300m sprint - 56sec for 50 points - my time 68
Push-ups - 35reps for 50 points - my reps 51
Sit-ups - 38reps in 1 min for 50 points - my reps 33
1.5 mile run - 13:35 for 50 points - my time 12:02

The totals on their score scale
300m - 34
Push-ups - 50
Sit-ups - 35.75
1.5 mile run - 50

Total = 169.75

Sprint: http://uk.youtube.com/watch?v=w6_eXUI0Bds

You should EXCELL at that, thats a SLOW sprint !

If you cant do 50 press ups/sit ups do em EVERY hr of EVERY day that will sort it.

1.5 run Sorted.

Only thing you have to focus on is sprinting rest is DO MORE WORK on the 3 of em


#9

kinda off topic, but does anyone know the reasoning behind testing sit ups on a fitness test like this? How does being able to do 38 situps in a minute translate to the kind of work needed on the job in the police academy?

to the OP: Surge Workout Fuel @ the label doses, and beta alanine should help.

http://www.T-Nation.com/productInfo.do?id=1647089

With beta alanine, its better if you can get it into your system a few days/weeks before the test, so get some asap and start taking it daily.
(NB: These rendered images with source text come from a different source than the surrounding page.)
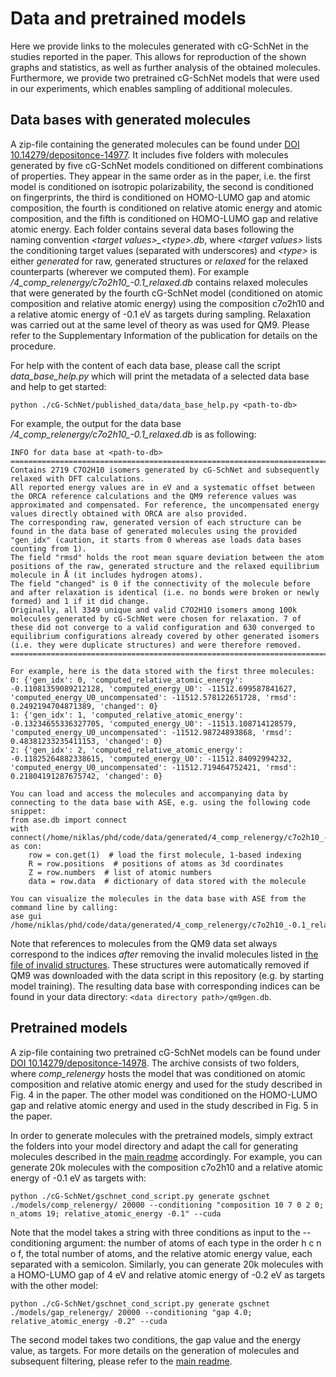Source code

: # Data and pretrained models

Here we provide links to the molecules generated with cG-SchNet in the studies reported in the paper. This allows for reproduction of the shown graphs and statistics, as well as further analysis of the obtained molecules. Furthermore, we provide two pretrained cG-SchNet models that were used in our experiments, which enables sampling of additional molecules.

## Data bases with generated molecules
A zip-file containing the generated molecules can be found under [DOI 10.14279/depositonce-14977](http://dx.doi.org/10.14279/depositonce-14977).
It includes five folders with molecules generated by five cG-SchNet models conditioned on different combinations of properties.
They appear in the same order as in the paper, i.e. the first model is conditioned on isotropic polarizability, the second is conditioned on fingerprints, the third is conditioned on HOMO-LUMO gap and atomic composition, the fourth is conditioned on relative atomic energy and atomic composition, and the fifth is conditioned on HOMO-LUMO gap and relative atomic energy. Each folder contains several data bases following the naming convention _\<target values\>\_\<type\>.db_, where _\<target values\>_ lists the conditioning target values (separated with underscores) and _\<type\>_ is either _generated_ for raw, generated structures or _relaxed_ for the relaxed counterparts (wherever we computed them). For example _/4\_comp\_relenergy/c7o2h10\_-0.1\_relaxed.db_ contains relaxed molecules that were generated by the fourth cG-SchNet model (conditioned on atomic composition and relative atomic energy) using the composition c7o2h10 and a relative atomic energy of -0.1 eV as targets during sampling. Relaxation was carried out at the same level of theory as was used for QM9. Please refer to the Supplementary Information of the publication for details on the procedure.

For help with the content of each data base, please call the script _data\_base\_help.py_ which will print the metadata of a selected data base and help to get started:

```
python ./cG-SchNet/published_data/data_base_help.py <path-to-db>
```

For example, the output for the data base _/4\_comp\_relenergy/c7o2h10\_-0.1\_relaxed.db_ is as following:

```
INFO for data base at <path-to-db>
===========================================================================================================
Contains 2719 C7O2H10 isomers generated by cG-SchNet and subsequently relaxed with DFT calculations.
All reported energy values are in eV and a systematic offset between the ORCA reference calculations and the QM9 reference values was approximated and compensated. For reference, the uncompensated energy values directly obtained with ORCA are also provided.
The corresponding raw, generated version of each structure can be found in the data base of generated molecules using the provided "gen_idx" (caution, it starts from 0 whereas ase loads data bases counting from 1).
The field "rmsd" holds the root mean square deviation between the atom positions of the raw, generated structure and the relaxed equilibrium molecule in Å (it includes hydrogen atoms).
The field "changed" is 0 if the connectivity of the molecule before and after relaxation is identical (i.e. no bonds were broken or newly formed) and 1 if it did change.
Originally, all 3349 unique and valid C7O2H10 isomers among 100k molecules generated by cG-SchNet were chosen for relaxation. 7 of these did not converge to a valid configuration and 630 converged to equilibrium configurations already covered by other generated isomers (i.e. they were duplicate structures) and were therefore removed.
===========================================================================================================

For example, here is the data stored with the first three molecules:
0: {'gen_idx': 0, 'computed_relative_atomic_energy': -0.11081359089212128, 'computed_energy_U0': -11512.699587841627, 'computed_energy_U0_uncompensated': -11512.578122651728, 'rmsd': 0.2492194704871389, 'changed': 0}
1: {'gen_idx': 1, 'computed_relative_atomic_energy': -0.13234655336327705, 'computed_energy_U0': -11513.108714128579, 'computed_energy_U0_uncompensated': -11512.98724893868, 'rmsd': 0.48381233235411153, 'changed': 0}
2: {'gen_idx': 2, 'computed_relative_atomic_energy': -0.11825264882338615, 'computed_energy_U0': -11512.84092994232, 'computed_energy_U0_uncompensated': -11512.719464752421, 'rmsd': 0.21804191287675742, 'changed': 0}

You can load and access the molecules and accompanying data by connecting to the data base with ASE, e.g. using the following code snippet:
from ase.db import connect
with connect(/home/niklas/phd/code/data/generated/4_comp_relenergy/c7o2h10_-0.1_relaxed.db) as con:
 	row = con.get(1)  # load the first molecule, 1-based indexing
 	R = row.positions  # positions of atoms as 3d coordinates
 	Z = row.numbers  # list of atomic numbers
 	data = row.data  # dictionary of data stored with the molecule

You can visualize the molecules in the data base with ASE from the command line by calling:
ase gui /home/niklas/phd/code/data/generated/4_comp_relenergy/c7o2h10_-0.1_relaxed.db
```

Note that references to molecules from the QM9 data set always correspond to the indices _after_ removing the invalid molecules listed in [the file of invalid structures](https://github.com/atomistic-machine-learning/cG-SchNet/blob/main/splits/qm9_invalid.txt). These structures were automatically removed if QM9 was downloaded with the data script in this repository (e.g. by starting model training). The resulting data base with corresponding indices can be found in your data directory: ```<data directory path>/qm9gen.db```.

## Pretrained models
A zip-file containing two pretrained cG-SchNet models can be found under [DOI 10.14279/depositonce-14978](http://dx.doi.org/10.14279/depositonce-14978). The archive consists of two folders, where _comp\_relenergy_ hosts the model that was conditioned on atomic composition and relative atomic energy and used for the study described in Fig. 4 in the paper. The other model was conditioned on the HOMO-LUMO gap and relative atomic energy and used in the study described in Fig. 5 in the paper.

In order to generate molecules with the pretrained models, simply extract the folders into your model directory and adapt the call for generating molecules described in the [main readme](https://github.com/atomistic-machine-learning/cG-SchNet#generating-molecules) accordingly. For example, you can generate 20k molecules with the composition c7o2h10 and a relative atomic energy of -0.1 eV as targets with:

```
python ./cG-SchNet/gschnet_cond_script.py generate gschnet ./models/comp_relenergy/ 20000 --conditioning "composition 10 7 0 2 0; n_atoms 19; relative_atomic_energy -0.1" --cuda
```

Note that the model takes a string with three conditions as input to the --conditioning argument: the number of atoms of each type in the order h c n o f, the total number of atoms, and the relative atomic energy value, each separated with a semicolon.
Similarly, you can generate 20k molecules with a HOMO-LUMO gap of 4 eV and relative atomic energy of -0.2 eV as targets with the other model:

```
python ./cG-SchNet/gschnet_cond_script.py generate gschnet ./models/gap_relenergy/ 20000 --conditioning "gap 4.0; relative_atomic_energy -0.2" --cuda
```

The second model takes two conditions, the gap value and the energy value, as targets.
For more details on the generation of molecules and subsequent filtering, please refer to the [main readme](https://github.com/atomistic-machine-learning/cG-SchNet#filtering-and-analysis-of-generated-molecules).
The suggestion to do situps and pushups frequently throughout the day is a good one. Do a set of both every few hours throughout the day. Obviously you need to do some sprint work, but I can't advise a program as sprinting isn't really an area of expertise for me. maybe start with this:

http://www.T-Nation.com/free_online_article/sports_body_training_performance_bodybuilding/running_man

good luck man


#10

l-carnitine


#11

I cant see how a Spike Shooter, SURGE Workout Fuel, and Beta-7 would not be the second best stack to EPO lol.

Those three will give you the best results, IMO.

Oh, that redline shit? I tried that once before surf kayaking (to compare it to Spike) and I just ended up jittery and dehydrated. Fast. That's just me, though.

Also, do some sprints. 68 second 300m? Really?